---------- DATA SHOWN

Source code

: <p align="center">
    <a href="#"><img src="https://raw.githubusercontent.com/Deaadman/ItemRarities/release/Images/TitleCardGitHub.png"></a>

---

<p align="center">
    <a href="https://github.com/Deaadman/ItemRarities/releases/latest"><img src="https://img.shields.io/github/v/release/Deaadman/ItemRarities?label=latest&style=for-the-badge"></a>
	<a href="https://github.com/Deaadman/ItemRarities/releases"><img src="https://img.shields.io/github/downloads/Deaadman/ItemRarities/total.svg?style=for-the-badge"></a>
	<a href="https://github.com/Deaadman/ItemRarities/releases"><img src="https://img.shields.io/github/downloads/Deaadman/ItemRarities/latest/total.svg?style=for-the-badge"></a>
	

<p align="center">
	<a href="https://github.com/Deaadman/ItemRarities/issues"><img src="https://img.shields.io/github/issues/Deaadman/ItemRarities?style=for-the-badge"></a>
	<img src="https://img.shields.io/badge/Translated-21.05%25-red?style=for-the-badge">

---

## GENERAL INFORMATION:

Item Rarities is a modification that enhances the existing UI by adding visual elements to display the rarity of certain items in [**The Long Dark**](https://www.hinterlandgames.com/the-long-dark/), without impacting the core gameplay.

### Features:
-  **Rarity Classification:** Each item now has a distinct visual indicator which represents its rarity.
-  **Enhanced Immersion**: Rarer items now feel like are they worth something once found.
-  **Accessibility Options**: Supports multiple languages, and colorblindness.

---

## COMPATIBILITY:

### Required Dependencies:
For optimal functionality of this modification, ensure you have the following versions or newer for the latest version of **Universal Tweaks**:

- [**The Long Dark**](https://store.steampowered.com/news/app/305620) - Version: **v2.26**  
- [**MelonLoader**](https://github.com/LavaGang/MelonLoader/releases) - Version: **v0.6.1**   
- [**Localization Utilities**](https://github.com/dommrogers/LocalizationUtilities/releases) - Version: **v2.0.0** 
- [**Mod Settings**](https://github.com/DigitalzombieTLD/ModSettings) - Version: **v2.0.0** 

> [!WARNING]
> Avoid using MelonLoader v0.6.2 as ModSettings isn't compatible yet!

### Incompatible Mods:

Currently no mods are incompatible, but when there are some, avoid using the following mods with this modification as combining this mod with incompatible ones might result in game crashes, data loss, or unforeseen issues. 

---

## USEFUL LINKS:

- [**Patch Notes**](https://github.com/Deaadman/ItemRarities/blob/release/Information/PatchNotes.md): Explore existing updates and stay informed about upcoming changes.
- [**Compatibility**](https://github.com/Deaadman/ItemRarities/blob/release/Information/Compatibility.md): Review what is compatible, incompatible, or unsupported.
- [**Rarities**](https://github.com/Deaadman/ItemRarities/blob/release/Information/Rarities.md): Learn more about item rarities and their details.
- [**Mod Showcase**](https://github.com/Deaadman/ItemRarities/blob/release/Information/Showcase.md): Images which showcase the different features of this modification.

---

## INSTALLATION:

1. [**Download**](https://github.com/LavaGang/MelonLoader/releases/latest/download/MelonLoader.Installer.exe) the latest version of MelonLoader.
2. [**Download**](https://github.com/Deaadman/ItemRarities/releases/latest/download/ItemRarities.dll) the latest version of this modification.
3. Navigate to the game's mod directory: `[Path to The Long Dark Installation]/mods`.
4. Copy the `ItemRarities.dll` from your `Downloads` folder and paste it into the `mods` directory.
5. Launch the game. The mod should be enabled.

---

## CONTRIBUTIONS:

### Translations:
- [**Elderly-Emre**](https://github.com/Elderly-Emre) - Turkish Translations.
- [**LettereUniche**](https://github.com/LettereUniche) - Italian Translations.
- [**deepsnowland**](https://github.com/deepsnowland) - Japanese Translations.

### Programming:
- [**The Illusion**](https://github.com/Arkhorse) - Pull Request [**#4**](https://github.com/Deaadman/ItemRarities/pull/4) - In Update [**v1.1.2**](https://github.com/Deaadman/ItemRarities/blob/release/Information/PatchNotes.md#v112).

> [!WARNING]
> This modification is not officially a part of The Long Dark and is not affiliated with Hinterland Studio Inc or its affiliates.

--------------------

TASK ITEM ▸ Give back the line containing "version of MelonLoader." and all the lines after it through the end of the records, unchanged.

SOLVED EXERCISE ▸
1. [**Download**](https://github.com/LavaGang/MelonLoader/releases/latest/download/MelonLoader.Installer.exe) the latest version of MelonLoader.
2. [**Download**](https://github.com/Deaadman/ItemRarities/releases/latest/download/ItemRarities.dll) the latest version of this modification.
3. Navigate to the game's mod directory: `[Path to The Long Dark Installation]/mods`.
4. Copy the `ItemRarities.dll` from your `Downloads` folder and paste it into the `mods` directory.
5. Launch the game. The mod should be enabled.

---

## CONTRIBUTIONS:

### Translations:
- [**Elderly-Emre**](https://github.com/Elderly-Emre) - Turkish Translations.
- [**LettereUniche**](https://github.com/LettereUniche) - Italian Translations.
- [**deepsnowland**](https://github.com/deepsnowland) - Japanese Translations.

### Programming:
- [**The Illusion**](https://github.com/Arkhorse) - Pull Request [**#4**](https://github.com/Deaadman/ItemRarities/pull/4) - In Update [**v1.1.2**](https://github.com/Deaadman/ItemRarities/blob/release/Information/PatchNotes.md#v112).

> [!WARNING]
> This modification is not officially a part of The Long Dark and is not affiliated with Hinterland Studio Inc or its affiliates.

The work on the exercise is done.